Material shown
= Beginning of Section =

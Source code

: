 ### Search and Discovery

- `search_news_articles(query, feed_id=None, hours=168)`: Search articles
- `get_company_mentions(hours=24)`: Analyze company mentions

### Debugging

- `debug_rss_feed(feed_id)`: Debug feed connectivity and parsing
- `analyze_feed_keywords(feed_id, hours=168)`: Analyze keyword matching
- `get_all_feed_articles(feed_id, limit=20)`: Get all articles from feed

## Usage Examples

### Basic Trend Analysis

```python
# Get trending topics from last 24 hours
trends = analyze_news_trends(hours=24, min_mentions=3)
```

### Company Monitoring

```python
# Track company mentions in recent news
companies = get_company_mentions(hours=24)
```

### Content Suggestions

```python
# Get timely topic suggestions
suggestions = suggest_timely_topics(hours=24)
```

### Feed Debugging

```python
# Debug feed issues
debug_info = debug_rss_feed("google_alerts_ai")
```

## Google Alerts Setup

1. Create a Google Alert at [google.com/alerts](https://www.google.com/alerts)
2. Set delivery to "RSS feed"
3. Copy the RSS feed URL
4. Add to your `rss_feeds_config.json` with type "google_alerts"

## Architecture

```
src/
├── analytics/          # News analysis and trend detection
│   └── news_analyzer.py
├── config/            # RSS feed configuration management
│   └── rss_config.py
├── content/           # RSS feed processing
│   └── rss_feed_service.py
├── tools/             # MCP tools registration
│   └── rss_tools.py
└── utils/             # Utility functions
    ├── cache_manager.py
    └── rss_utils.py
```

= End of Section =

Assigned task
Line by line, print the records above exactly as they stand.

The completed task
Source code

: ### Search and Discovery

- `search_news_articles(query, feed_id=None, hours=168)`: Search articles
- `get_company_mentions(hours=24)`: Analyze company mentions

### Debugging

- `debug_rss_feed(feed_id)`: Debug feed connectivity and parsing
- `analyze_feed_keywords(feed_id, hours=168)`: Analyze keyword matching
- `get_all_feed_articles(feed_id, limit=20)`: Get all articles from feed

## Usage Examples

### Basic Trend Analysis

```python
# Get trending topics from last 24 hours
trends = analyze_news_trends(hours=24, min_mentions=3)
```

### Company Monitoring

```python
# Track company mentions in recent news
companies = get_company_mentions(hours=24)
```

### Content Suggestions

```python
# Get timely topic suggestions
suggestions = suggest_timely_topics(hours=24)
```

### Feed Debugging

```python
# Debug feed issues
debug_info = debug_rss_feed("google_alerts_ai")
```

## Google Alerts Setup

1. Create a Google Alert at [google.com/alerts](https://www.google.com/alerts)
2. Set delivery to "RSS feed"
3. Copy the RSS feed URL
4. Add to your `rss_feeds_config.json` with type "google_alerts"

## Architecture

```
src/
├── analytics/          # News analysis and trend detection
│   └── news_analyzer.py
├── config/            # RSS feed configuration management
│   └── rss_config.py
├── content/           # RSS feed processing
│   └── rss_feed_service.py
├── tools/             # MCP tools registration
│   └── rss_tools.py
└── utils/             # Utility functions
    ├── cache_manager.py
    └── rss_utils.py
```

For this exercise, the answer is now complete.